Improved Photostability due to Multi-Component Crystals Formation¶
Original Data¶
Title: Improved Photostability due to Multi-Component Crystals Formation
Description:
The dataset contains information on photostable drug molecules and their multi-component crystalline forms (cocrystals or salts). For each entry, data is extracted on the drug, coformer, their molecular structures in SMILES format, the ratio in the crystal, and the change in photostability relative to the original drug.
Total number of records: 70
Number of features (columns): 37
Data type: Mixed
Application: Small molecules
Automatic validation: Yes
Data Scheme¶
Dataset – Column Descriptions¶
Column Name | Description |
---|---|
name_cocrystal | Name of the multi-component crystal |
name_cocrystal_type_file | Source type (text, manuscript, figure, etc.) |
name_cocrystal_origin | Origin in article (figure 1, table 2, etc.) |
name_cocrystal_page | Page number where cocrystal is mentioned |
ratio_cocrystal | Component ratio used to form the cocrystal |
ratio_cocrystal_page | Page number for reported ratio |
ratio_cocrystal_origin | Source of ratio (e.g., text, table) |
name_drug | Drug name as reported in the article |
SMILES_drug | Canonical SMILES of the drug molecule |
name_coformer | Name of the coformer |
SMILES_coformer | Canonical SMILES of the coformer molecule |
photostability_change | Change in photostability ("increase", "does not change", "decrease") |
photostability_change_origin | Origin (e.g., figure, table, text) |
photostability_change_page | Page number where photostability is reported |
doi | Digital Object Identifier |
title | Title of the publication |
journal | Name of the journal |
authors | List of authors |
year | Year of publication |
access | 1 = open access, 0 = closed |
Filename of article’s PDF | |
page | Page number or article identifier |
supplementary | 1 = supplementary material, 0 = main article |
Metadata¶
Column Name | Description |
---|---|
PDF filename used | |
doi | Digital Object Identifier |
supplementary | Indicates source location: 0 = main; 1 = supplementary |
authors | List of authors |
title | Title of the article |
journal | Journal name |
year | Year of publication |
page | Page number or article ID where data was found |
access | 1 = Open Access, 0 = Closed Access |
Key Notes
- Objective: Extraction of chemical structures of drugs and coformers forming a multi-component crystal (cocrystal or salt), and the corresponding change in photostability of the solid form compared to the original drug
- Extracted entities:
• Name of cocrystal (name cocrystal
)
• Component ratio (ratio cocrystal
)
• Drug name and SMILES (name drug
,SMILES drug
)
• Coformer name and SMILES (name coformer
,SMILES coformer
)
• Photostability change (photostability change
) - Metadata includes:
• Bibliographic information (DOI, authors, journal, title, year, open access)

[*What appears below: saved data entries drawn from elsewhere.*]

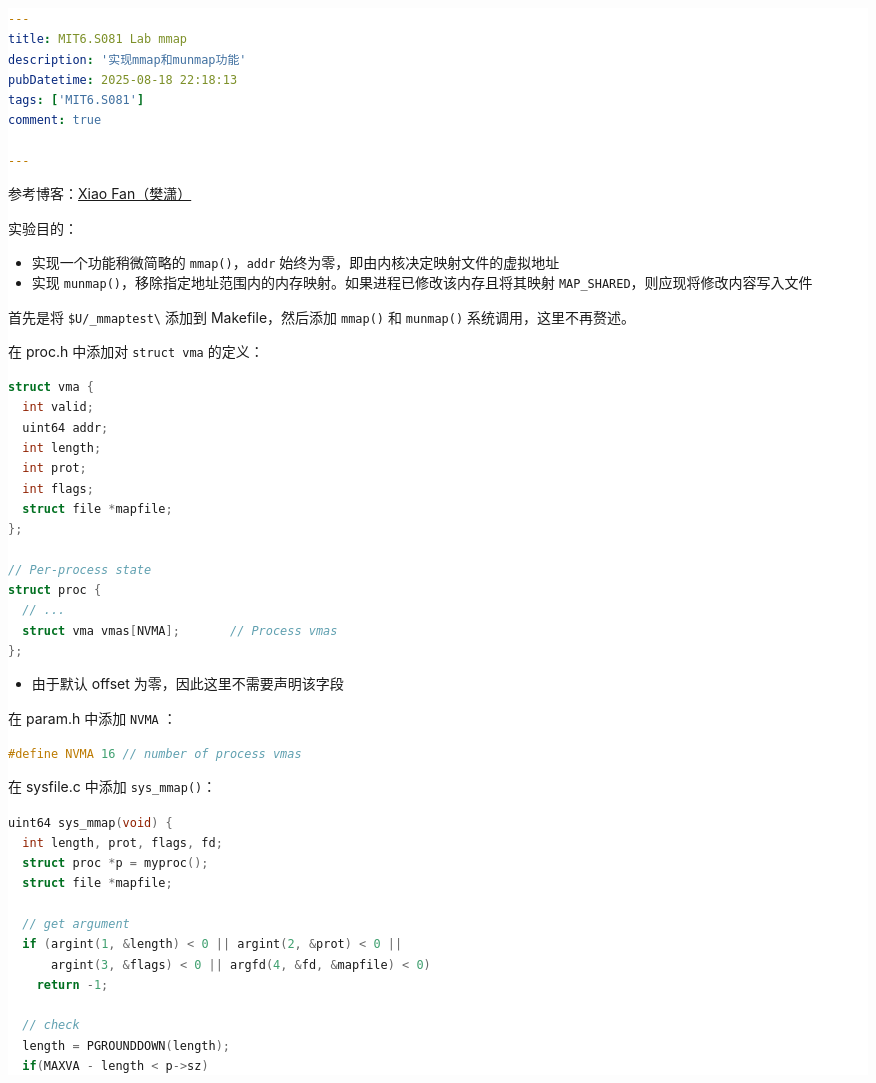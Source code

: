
 ```yaml
---
title: MIT6.S081 Lab mmap
description: '实现mmap和munmap功能'
pubDatetime: 2025-08-18 22:18:13
tags: ['MIT6.S081']
comment: true

---
```




参考博客：[Xiao Fan（樊潇）](https://fanxiao.tech/posts/2021-03-02-mit-6s081-notes/#144-lab-10-mmap)



实验目的：

- 实现一个功能稍微简略的 `mmap()`，`addr` 始终为零，即由内核决定映射文件的虚拟地址
- 实现 `munmap()`，移除指定地址范围内的内存映射。如果进程已修改该内存且将其映射 `MAP_SHARED`，则应现将修改内容写入文件



首先是将 `$U/_mmaptest\` 添加到 Makefile，然后添加 `mmap()` 和 `munmap()` 系统调用，这里不再赘述。



在 proc.h 中添加对 `struct vma` 的定义：

```c
struct vma {
  int valid;
  uint64 addr;
  int length;
  int prot;
  int flags;
  struct file *mapfile;
};

// Per-process state
struct proc {
  // ...
  struct vma vmas[NVMA];       // Process vmas
};
```
- 由于默认 offset 为零，因此这里不需要声明该字段



在 param.h 中添加 `NVMA` ：

```c
#define NVMA 16 // number of process vmas
```



在 sysfile.c 中添加 `sys_mmap()`：

```c
uint64 sys_mmap(void) {
  int length, prot, flags, fd;
  struct proc *p = myproc();
  struct file *mapfile;

  // get argument
  if (argint(1, &length) < 0 || argint(2, &prot) < 0 ||
      argint(3, &flags) < 0 || argfd(4, &fd, &mapfile) < 0)
    return -1;

  // check
  length = PGROUNDDOWN(length);
  if(MAXVA - length < p->sz)
```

• Source type and page (manuscript, figure, table, etc.)
• Supplementary material indicator - Not included when:
• Crystalline structure (Refcode) is not specified
• There are errors in data transferred from figures
• Photodegradation mechanism of the original molecule is not described
Dataset Description¶
This dataset focuses on the photostability of pharmaceutical molecules and the effect of forming multi-component crystals (cocrystals or salts) with coformers. Photostability is a critical property in drug formulation, as exposure to light can degrade therapeutic compounds.
The dataset captures the relationship between the crystal form and the photostability of the drug by documenting:
- The identity and ratio of components in the crystal
- Molecular structures of the drug and coformer (in SMILES format)
- Reported change in photostability compared to the original drug
Information was extracted from peer-reviewed publications and supplementary materials. SMILES structures were taken from figures or manually interpreted based on names and structures. Each record includes a detailed citation trail (DOI, journal, authors, etc.) and data source within the article (e.g., table, figure, or text).
Manual validation flags indicate entries needing correction or further review.
Validation Results¶
Validation is in progress; results will be provided in future versions.